New Book Review: "The Last Mile of Analytics"
New book review for The Last Mile of Analytics: Making the Leap from Platforms to Tools, by Mike Barlow, O'Reilly, 2015, reposted here:
Probably the best book I have read regarding the road ahead for the analytics space, despite its small size. In reference to the title, Barlow quotes the co-author (Flomenberg) of a 2013 white paper entitled "The Last Mile in Big Data: How Data Driven Software (DDS) Will Empower the Intelligent Enterprise". Generally speaking, the last mile of analytics is software that lets you make use of the scalable database management platforms that are becoming more and more democratized. And this software comes in two flavors. "The first flavor is data tools for technically savvy users who know the questions they want to ask. The second flavor is for people who don't necessarily know the questions they want to ask, but who just want to do their jobs or complete a task more effectively." The former includes software for ETL, machine learning, data visualization, and other types of processes that are likely to require trained data analysts, and the latter includes software that some people are now calling "the last mile of analytics": software that is more user friendly and business oriented.
The author later quotes the CEO of Wise.io (Erhardt), who furthers this thought: "The last mile is about time-to-value. It's about lowering barriers and reducing friction for companies that need to use advanced analytics but don't have millions of dollars to spend or years to invest in development. There are still people at some machine learning companies who think their customers are other people with doctoral degrees. There's nothing wrong with that, but it's a very limited market. We're aiming to help people who don't necessarily have advanced degrees or millions of dollars to get started and begin using advanced analytics to help their business." Additionally, as the co-founder and CEO of Dato (Guestrin) comments, "There are only a small number of people in the world with deep experience in machine learning algorithms. But there is a much wider range of people who want to use machine learning and accomplish super-creative things with it."

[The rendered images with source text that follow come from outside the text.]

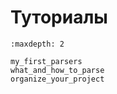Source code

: # Туториалы

```{toctree}
:maxdepth: 2

my_first_parsers
what_and_how_to_parse
organize_your_project
```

As Barlow explains in the introductory pages to this freely available book from O'Reilly, the first generation of big data analytics vendors was interested in development and focused on creating platforms for use by modelers and developers, but the new generation of vendors is interested in deployment and focused on delivering analytics directly to business users. And advanced analytics is not simply BI (business intelligence) on steroids. As Erhardt explains, "BI typically relies on human judgments. It almost always looks backward. Decisions based on BI analysis are made by humans or by systems following rigid business rules. Advanced analytics introduces mathematical modeling into the process of identifying patterns and making decisions. It is forward-looking and predictive of the future. It's important to distinguish between classical statistics and machine learning. At the highest level, classical statistics relies on a trained expert to formulate and test an ex-ante hypothesis about the relationship between data and outcomes. Machine learning, on the other hand, derives those signals from the data itself."
If you are interested in this topic, but do not have time to read the entire text of this book, I recommend at least checking out the two diagrams provided by the author. The first depicts how the big data stack has split into two main components: "above-the-line" technologies, and "below-the-line" technologies. The former component consists of data-as-a-product, data tooling, and data-driven software, and the latter component consists of data platforms, data infrastructure, and management/security. Flomenberg explains that there is room for a few winners in data tooling and data management, but the data-driven software market (with hundreds of billions of dollars at stake) is essentially up for grabs. And the co-founder of The Hive (Ravi), a venture capital and private equity firm that backs big data startups, sees a Maslow-type pyramid, depicted by the second diagram, with BI at the bottom. The next levels up are human correlation, data mining, and predictive analytics. with closed-loop systems at the top. Moving up the pyramid, data management techniques become increasingly action-oriented and more fully automated.